Data section -
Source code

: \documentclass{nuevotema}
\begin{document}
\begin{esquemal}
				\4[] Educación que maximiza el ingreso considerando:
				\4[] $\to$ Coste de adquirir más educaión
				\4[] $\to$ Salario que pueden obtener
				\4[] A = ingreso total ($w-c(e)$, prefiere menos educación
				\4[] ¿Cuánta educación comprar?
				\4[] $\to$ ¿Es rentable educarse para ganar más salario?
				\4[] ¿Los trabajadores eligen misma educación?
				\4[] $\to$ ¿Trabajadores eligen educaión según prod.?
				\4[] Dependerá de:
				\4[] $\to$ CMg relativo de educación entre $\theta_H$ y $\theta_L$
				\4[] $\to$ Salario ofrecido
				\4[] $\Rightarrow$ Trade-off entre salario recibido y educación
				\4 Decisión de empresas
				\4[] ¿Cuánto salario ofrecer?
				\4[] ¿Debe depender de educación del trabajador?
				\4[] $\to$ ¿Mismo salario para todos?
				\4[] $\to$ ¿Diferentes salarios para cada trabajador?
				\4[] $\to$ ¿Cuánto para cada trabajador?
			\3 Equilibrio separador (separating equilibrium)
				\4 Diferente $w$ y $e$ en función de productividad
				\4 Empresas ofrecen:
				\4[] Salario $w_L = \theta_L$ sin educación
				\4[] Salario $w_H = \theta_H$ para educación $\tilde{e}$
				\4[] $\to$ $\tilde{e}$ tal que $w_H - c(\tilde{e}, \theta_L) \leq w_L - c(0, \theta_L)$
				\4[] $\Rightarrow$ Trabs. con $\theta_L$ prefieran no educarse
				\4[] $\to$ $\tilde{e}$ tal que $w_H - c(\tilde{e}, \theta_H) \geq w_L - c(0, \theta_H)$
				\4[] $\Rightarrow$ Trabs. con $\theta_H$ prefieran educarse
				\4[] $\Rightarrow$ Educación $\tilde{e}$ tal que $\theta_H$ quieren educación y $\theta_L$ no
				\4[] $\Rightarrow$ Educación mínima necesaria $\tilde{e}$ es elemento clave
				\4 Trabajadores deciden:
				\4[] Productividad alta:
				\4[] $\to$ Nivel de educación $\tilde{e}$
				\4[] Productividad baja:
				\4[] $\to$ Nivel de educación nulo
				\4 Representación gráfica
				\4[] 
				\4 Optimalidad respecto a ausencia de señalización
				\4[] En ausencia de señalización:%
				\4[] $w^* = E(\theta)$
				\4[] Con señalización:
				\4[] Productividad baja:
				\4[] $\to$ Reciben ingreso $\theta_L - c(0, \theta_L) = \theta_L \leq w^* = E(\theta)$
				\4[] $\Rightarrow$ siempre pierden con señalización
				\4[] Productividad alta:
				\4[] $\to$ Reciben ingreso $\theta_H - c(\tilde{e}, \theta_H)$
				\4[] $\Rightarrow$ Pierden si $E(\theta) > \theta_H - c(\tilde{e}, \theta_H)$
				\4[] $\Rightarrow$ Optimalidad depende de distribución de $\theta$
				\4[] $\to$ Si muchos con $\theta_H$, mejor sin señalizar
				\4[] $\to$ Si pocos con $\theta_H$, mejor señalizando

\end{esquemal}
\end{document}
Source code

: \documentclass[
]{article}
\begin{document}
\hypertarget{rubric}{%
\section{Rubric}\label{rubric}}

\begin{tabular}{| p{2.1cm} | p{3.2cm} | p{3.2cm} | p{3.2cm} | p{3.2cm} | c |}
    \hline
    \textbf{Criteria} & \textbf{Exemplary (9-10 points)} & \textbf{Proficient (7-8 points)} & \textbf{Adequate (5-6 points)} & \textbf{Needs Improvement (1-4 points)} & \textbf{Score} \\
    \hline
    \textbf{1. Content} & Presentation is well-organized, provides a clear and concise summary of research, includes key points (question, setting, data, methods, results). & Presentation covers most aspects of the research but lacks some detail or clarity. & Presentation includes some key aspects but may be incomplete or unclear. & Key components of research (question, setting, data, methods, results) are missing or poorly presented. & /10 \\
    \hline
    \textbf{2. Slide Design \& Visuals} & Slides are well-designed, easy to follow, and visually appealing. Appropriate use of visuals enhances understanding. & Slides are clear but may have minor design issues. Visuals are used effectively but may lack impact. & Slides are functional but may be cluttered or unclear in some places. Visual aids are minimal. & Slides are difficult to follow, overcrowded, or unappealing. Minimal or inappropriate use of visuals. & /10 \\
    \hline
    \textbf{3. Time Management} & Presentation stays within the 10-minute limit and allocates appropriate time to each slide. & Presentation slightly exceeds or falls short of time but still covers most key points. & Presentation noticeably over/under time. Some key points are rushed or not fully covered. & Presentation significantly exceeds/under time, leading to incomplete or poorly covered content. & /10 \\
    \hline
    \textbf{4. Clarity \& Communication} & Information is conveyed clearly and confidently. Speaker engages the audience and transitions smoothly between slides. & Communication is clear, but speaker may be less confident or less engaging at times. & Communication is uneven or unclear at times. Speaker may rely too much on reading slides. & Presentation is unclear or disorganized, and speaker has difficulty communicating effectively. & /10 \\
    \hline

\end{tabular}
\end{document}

Task instructions -
Repeat the material word for word, in full.

Output for this task -
Source code

: \documentclass{nuevotema}
\begin{document}
\begin{esquemal}
				\4[] Educación que maximiza el ingreso considerando:
				\4[] $\to$ Coste de adquirir más educaión
				\4[] $\to$ Salario que pueden obtener
				\4[] A = ingreso total ($w-c(e)$, prefiere menos educación
				\4[] ¿Cuánta educación comprar?
				\4[] $\to$ ¿Es rentable educarse para ganar más salario?
				\4[] ¿Los trabajadores eligen misma educación?
				\4[] $\to$ ¿Trabajadores eligen educaión según prod.?
				\4[] Dependerá de:
				\4[] $\to$ CMg relativo de educación entre $\theta_H$ y $\theta_L$
				\4[] $\to$ Salario ofrecido
				\4[] $\Rightarrow$ Trade-off entre salario recibido y educación
				\4 Decisión de empresas
				\4[] ¿Cuánto salario ofrecer?
				\4[] ¿Debe depender de educación del trabajador?
				\4[] $\to$ ¿Mismo salario para todos?
				\4[] $\to$ ¿Diferentes salarios para cada trabajador?
				\4[] $\to$ ¿Cuánto para cada trabajador?
			\3 Equilibrio separador (separating equilibrium)
				\4 Diferente $w$ y $e$ en función de productividad
				\4 Empresas ofrecen:
				\4[] Salario $w_L = \theta_L$ sin educación
				\4[] Salario $w_H = \theta_H$ para educación $\tilde{e}$
				\4[] $\to$ $\tilde{e}$ tal que $w_H - c(\tilde{e}, \theta_L) \leq w_L - c(0, \theta_L)$
				\4[] $\Rightarrow$ Trabs. con $\theta_L$ prefieran no educarse
				\4[] $\to$ $\tilde{e}$ tal que $w_H - c(\tilde{e}, \theta_H) \geq w_L - c(0, \theta_H)$
				\4[] $\Rightarrow$ Trabs. con $\theta_H$ prefieran educarse
				\4[] $\Rightarrow$ Educación $\tilde{e}$ tal que $\theta_H$ quieren educación y $\theta_L$ no
				\4[] $\Rightarrow$ Educación mínima necesaria $\tilde{e}$ es elemento clave
				\4 Trabajadores deciden:
				\4[] Productividad alta:
				\4[] $\to$ Nivel de educación $\tilde{e}$
				\4[] Productividad baja:
				\4[] $\to$ Nivel de educación nulo
				\4 Representación gráfica
				\4[] 
				\4 Optimalidad respecto a ausencia de señalización
				\4[] En ausencia de señalización:%
				\4[] $w^* = E(\theta)$
				\4[] Con señalización:
				\4[] Productividad baja:
				\4[] $\to$ Reciben ingreso $\theta_L - c(0, \theta_L) = \theta_L \leq w^* = E(\theta)$
				\4[] $\Rightarrow$ siempre pierden con señalización
				\4[] Productividad alta:
				\4[] $\to$ Reciben ingreso $\theta_H - c(\tilde{e}, \theta_H)$
				\4[] $\Rightarrow$ Pierden si $E(\theta) > \theta_H - c(\tilde{e}, \theta_H)$
				\4[] $\Rightarrow$ Optimalidad depende de distribución de $\theta$
				\4[] $\to$ Si muchos con $\theta_H$, mejor sin señalizar
				\4[] $\to$ Si pocos con $\theta_H$, mejor señalizando

\end{esquemal}
\end{document}
Source code

: \documentclass[
]{article}
\begin{document}
\hypertarget{rubric}{%
\section{Rubric}\label{rubric}}

\begin{tabular}{| p{2.1cm} | p{3.2cm} | p{3.2cm} | p{3.2cm} | p{3.2cm} | c |}
    \hline
    \textbf{Criteria} & \textbf{Exemplary (9-10 points)} & \textbf{Proficient (7-8 points)} & \textbf{Adequate (5-6 points)} & \textbf{Needs Improvement (1-4 points)} & \textbf{Score} \\
    \hline
    \textbf{1. Content} & Presentation is well-organized, provides a clear and concise summary of research, includes key points (question, setting, data, methods, results). & Presentation covers most aspects of the research but lacks some detail or clarity. & Presentation includes some key aspects but may be incomplete or unclear. & Key components of research (question, setting, data, methods, results) are missing or poorly presented. & /10 \\
    \hline
    \textbf{2. Slide Design \& Visuals} & Slides are well-designed, easy to follow, and visually appealing. Appropriate use of visuals enhances understanding. & Slides are clear but may have minor design issues. Visuals are used effectively but may lack impact. & Slides are functional but may be cluttered or unclear in some places. Visual aids are minimal. & Slides are difficult to follow, overcrowded, or unappealing. Minimal or inappropriate use of visuals. & /10 \\
    \hline
    \textbf{3. Time Management} & Presentation stays within the 10-minute limit and allocates appropriate time to each slide. & Presentation slightly exceeds or falls short of time but still covers most key points. & Presentation noticeably over/under time. Some key points are rushed or not fully covered. & Presentation significantly exceeds/under time, leading to incomplete or poorly covered content. & /10 \\
    \hline
    \textbf{4. Clarity \& Communication} & Information is conveyed clearly and confidently. Speaker engages the audience and transitions smoothly between slides. & Communication is clear, but speaker may be less confident or less engaging at times. & Communication is uneven or unclear at times. Speaker may rely too much on reading slides. & Presentation is unclear or disorganized, and speaker has difficulty communicating effectively. & /10 \\
    \hline

\end{tabular}
\end{document}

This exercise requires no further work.